There appears to be hazard rate improvement across all disease with ADT. I think of this way - there are low risk cases that we simply misclassify - missing the high risk features or something. Nothing is perfect. Therefore there are some cases - either for missed known or currently unknown factors that need more than just local treatment. Or perhaps there are cases that need ADT to modify the radiation impact for some cancers. But simply, some lie within a box of unknowns.
And this leads to one focus of work - an attempt to use genetics or AI histology or something different, to solve the genetic / metastatic / ADT radiation sensitizing component to the issue. And this path likely will demonstrate some real value. Across cancer, with improvements in technology, we are constantly improving our precision along a similar path / approach - be it better imaging or updates to our staging models or new prognostic tests - we continue to generate progress via this approach.
The counter to this argument is to use radiation specific technology to push on dose and right sizing the target - essentially to shrink the size of the black box of unknowns. Stated differently, I’d like to make the work in finding the genetic difference as difficult as possible by using brute force to push the number at risk for failure as low as possible.
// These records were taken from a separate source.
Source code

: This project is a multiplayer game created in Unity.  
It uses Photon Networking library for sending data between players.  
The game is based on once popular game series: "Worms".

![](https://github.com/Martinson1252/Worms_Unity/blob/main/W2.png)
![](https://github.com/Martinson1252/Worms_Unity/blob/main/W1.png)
If 30 people in 100 fail, the cost / benefit ratio for any prognostic test is magnitudes easier to achieve than if 5 in 100 fail. Will it make the other approach obsolete? No. But we can make it far less impactful. I think of it as an argument in favor of our field and in favor of the value we provide.
One approach leans on radiation a bit more, one leans towards tech that is generally beyond our field a bit more.
Yep, I still like that line of thinking.
Summary:
In my PACE-B summary, I tried to describe that trial as more than an SBRT trial, it is a victory for radiation trial. 95%-96% cured at 5 years post-treatment.
Simply phenomenal!!
And further, it makes sense. Condense the treatment and toxicity goes up a bit but importantly, it is now measured and for many, minor. You can have clear conversations with your patients today - maybe clearer following the full publication but really granular conversations today regarding shifts in fractions.
And because PACE-B results are so darn strong, it impacts other decisions. That is what I’ve tried to touch upon today. Don’t think of it as just an SBRT trial. It is a standard of care setting outcome trial for radiation therapy expectations and it has implications for your discussions regarding surgery and carries implications for things like Decipher, further dose escalation above 40 Gy and, yes, your ADT usage patterns.
Hazard rates, numbers at risk, math, statistics - they are all important to understanding our literature and our science. And realistically, you can make them more complex or approach them more simply as I like to do with simple stories or examples. And yes, different people will land on different topics with different risk / benefit perspectives. That is great, but I’d encourage everyone to be data driven in your practice - not driven by marketing. Listen and consider but verify. Not just reading the abstract or headlines or marketing material, but know the context of the underlying study(ies) where the test was validated.
And once that work is done, if you can add in compassion and caring for individuals, good discussions of risks and benefits with your patients, along with patience and understanding, then, at least from my perspective, you have the opportunity to be truly impactful in the lives of those you care for.
Thanks as always for following along as we search for better. In the next few weeks, we return to our payment model in the US, have a look at a new SABR indication with 100% control, and hear a story from one of the founders of high dose / limited fraction radiation. At least that’s the plan.